Someone please tell me this is made up. Please.

  • NDDave

    Sorry, the Georgia state government *is* actually that dumb.

  • Custador

    Oh come on! That can’t be real!

  • Yoav

    Is vaginal-rectum something you get as a result of your parents being cousins?

    • Melissa

      I’m just worried that she said ‘vaginal-rectum area’, it’s so vague. I would think that if you were getting a mircochip implanted into you, you would want to know where it is. Not just, oh somewhere down there.

      • Mirroreyes

        On 30 Rock they called this area the “Chuckle”.

      • Janet Greene

        Yes, it was implanted in the “dark place” where satan resides.

    • http://cranialhyperossification.blogspot.com GDad

      It’s called a “cloaca.” Mammals generally don’t have one, though.

  • yahweh

    I bet this woman is a teabagger.

    • vorjack

      I’m guessing clinically paranoid. She’s in need of help, and I hope that she gets it. If the legislature has a drop of humanity, they quietly shuttled her off to the hospital after that performance.

      • JohnMWhite

        If they sent her off to a hospital I’m pretty sure the story would have become something about a ‘government takeover of health care’. And maybe a ‘sanity panel’.

  • mikespeir

    I know I’m relieved.

  • Brian

    It’s all true.

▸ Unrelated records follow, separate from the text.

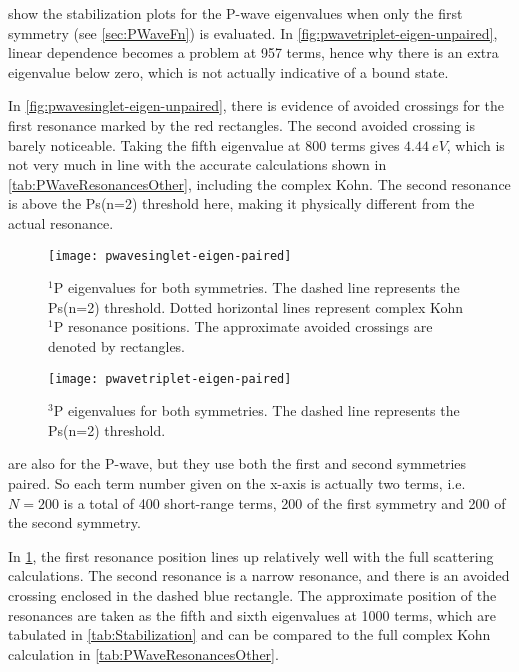 \documentclass[Dissertation.tex]{subfiles}
\begin{document}
 show 
the stabilization plots for the P-wave eigenvalues when only the first 
symmetry (see \cref{sec:PWaveFn}) is evaluated. %
In \cref{fig:pwavetriplet-eigen-unpaired}, linear dependence becomes a 
problem at 957 terms, hence why there is an extra eigenvalue below
zero, which is not actually indicative of a bound state.

In \cref{fig:pwavesinglet-eigen-unpaired}, there is evidence of avoided 
crossings for the first resonance marked by the red rectangles. The second 
avoided crossing is barely noticeable. Taking the fifth eigenvalue at 800 
terms gives $\SI{4.44}{eV}$, which is not very much in line with the accurate 
calculations shown in \cref{tab:PWaveResonancesOther}, including the complex 
Kohn. The second resonance is above the Ps(n=2) threshold here, making it 
physically different from the actual resonance.

\begin{figure}
	\centering
	\texttt{[image: pwavesinglet-eigen-paired]}
	\caption[$^1$P eigenvalues for both symmetries]{$^1$P eigenvalues for both symmetries. The dashed line represents the Ps(n=2) threshold. Dotted horizontal lines represent complex Kohn $^1$P resonance positions. The approximate avoided crossings are denoted by rectangles.}
	\label{fig:pwavesinglet-eigen-paired}
\end{figure}

\begin{figure}
	\centering
	\texttt{[image: pwavetriplet-eigen-paired]}
	\caption[$^3$P eigenvalues for both symmetries]{$^3$P eigenvalues for both symmetries. The dashed line represents the Ps(n=2) threshold.}
	\label{fig:pwavetriplet-eigen-paired}
\end{figure}

 are also 
for the P-wave, but they use both the first and second symmetries paired. So 
each term number given on the x-axis is actually two terms, i.e. $N = 200$ is 
a total of 400 short-range terms, 200 of the first symmetry and 200 of the 
second symmetry. %

In \cref{fig:pwavesinglet-eigen-paired}, the first resonance position lines 
up relatively well with the full scattering calculations. The second 
resonance is a narrow resonance, and there is an avoided crossing enclosed in 
the dashed blue rectangle. The approximate position of the resonances are 
taken as the fifth and sixth eigenvalues at 1000 terms, which are tabulated 
in \cref{tab:Stabilization} and can be compared to the full complex Kohn 
calculation in \cref{tab:PWaveResonancesOther}.
\end{document}

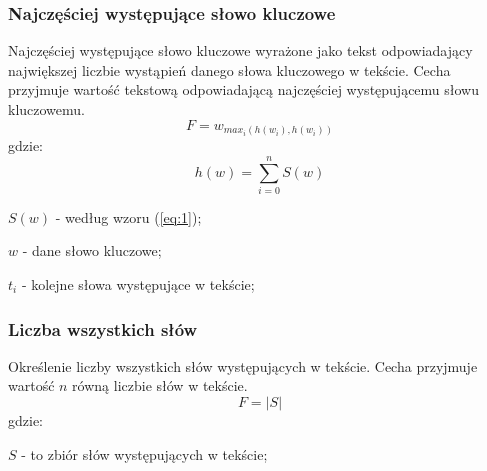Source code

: \documentclass{classrep}
\begin{document}
\subsubsection{Najczęściej występujące słowo kluczowe}
Najczęściej występujące słowo kluczowe wyrażone jako tekst odpowiadający największej liczbie wystąpień danego
słowa kluczowego w tekście. Cecha przyjmuje wartość tekstową odpowiadającą najczęściej występującemu słowu kluczowemu.
\begin{equation}
    F= w_{max_{i}(h(w_{i}), h(w_{i}))}
\end{equation}
gdzie:
\begin{equation}
    h(w)=\sum_{i=0}^{n} S(w)
\end{equation}
\begin{description}
    \item $S(w)$ - według wzoru (\ref{eq:1});
    \item $w$ - dane słowo kluczowe;
    \item $t_{i}$ - kolejne słowa występujące w tekście;
\end{description}

\subsubsection{Liczba wszystkich słów}
Określenie liczby wszystkich słów występujących w tekście. 
Cecha przyjmuje wartość $n$ równą liczbie słów w tekście.
\begin{equation}
    F=|S|
\end{equation}
gdzie:\\
\begin{description}
    \item $S$ - to zbiór słów występujących w tekście;
\end{description}

%
\end{document}
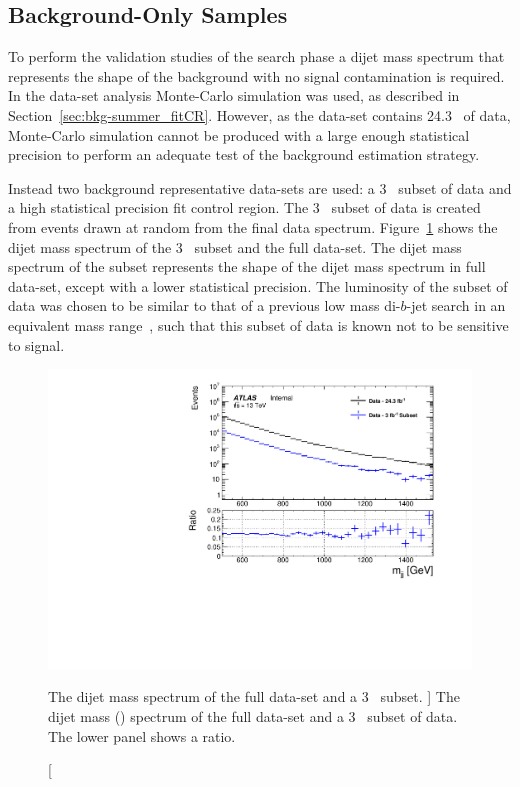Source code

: \subsection{Background-Only Samples}
\label{sec:bkg-full_fitCR}


To perform the validation studies of the \lm{} search phase
a dijet mass spectrum that represents the shape of the background with no signal contamination is required.
In the \summer{} data-set analysis Monte-Carlo simulation was used,
as described in Section~\ref{sec:bkg-summer_fitCR}.
However, as the \lm{} data-set contains 24.3~\ifb{} of data, Monte-Carlo simulation cannot be produced with a large enough statistical
precision to perform an adequate test of the background estimation strategy.

Instead two background representative data-sets are used:
a 3~\ifb{} subset of data and a high statistical precision fit control region.
The 3~\ifb{} subset of data is created from events drawn at random from the final data spectrum.
Figure~\ref{fig:fittingDataSubset} shows the dijet mass spectrum of the 3~\ifb{} subset and the full \lm{} data-set.
The dijet mass spectrum of the subset represents the shape of the dijet mass spectrum in full data-set,
except with a lower statistical precision.
The luminosity of the subset of data was chosen to be similar to that of a
previous low mass di-$b$-jet search in an equivalent mass range~\cite{dibjet-lhcp_conf},
such that this subset of data is known not to be sensitive to signal.

\begin{figure}[!htb]
\captionsetup[subfigure]{aboveskip=0pt,justification=centering}
\centering
\includegraphics[width=0.7\linewidth, angle=0]{figs/Dibjet/LowMass/FitStudy/subset_dataComp.pdf}
\vspace{-1em}
\caption
    [ The dijet mass spectrum of the full \lm{} data-set and a 3~\ifb{} subset.
      ]
    {\label{fig:fittingDataSubset}
      The dijet mass (\mjj{}) spectrum of the full \lm{} data-set and a 3~\ifb{} subset of \lm{} data.
      The lower panel shows a ratio.}
    \vspace{-1em}
\end{figure}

Rachel Maddow had a segment on it the other day.

    http://www.youtube.com/watch?v=vPDcTvZpaZg

    • Custador

      Just… WOW.

  • DDM

    I am APPALLED this is not from The Onion. This is crazy!

  • Nelly

    I will never be able to hear the song “Georgia on my mind” again without thinking about this…..

  • Paul

    I suppose this answers the question of who is more foolish, the fool or those who follow the fool…

  • wintermute

    I forget who, but I saw one commentator say that if someone really is going around forcing microchips into people’s genitalia, it should damn well be more than a misdemeanor…

  • Jerdog

    I suppose someone *could* put their cell-phone there.

    • trj

      Cell phone technology has come a long way…

      • Revyloution

        There are even some people who deserve to have their phone forcibly inserted in their rectal area.

    • Siberia

      It’s not uncommon to fits cellphones and drugs in various body orifices to bypass prison security, at least over here (and I’m sure over there, too).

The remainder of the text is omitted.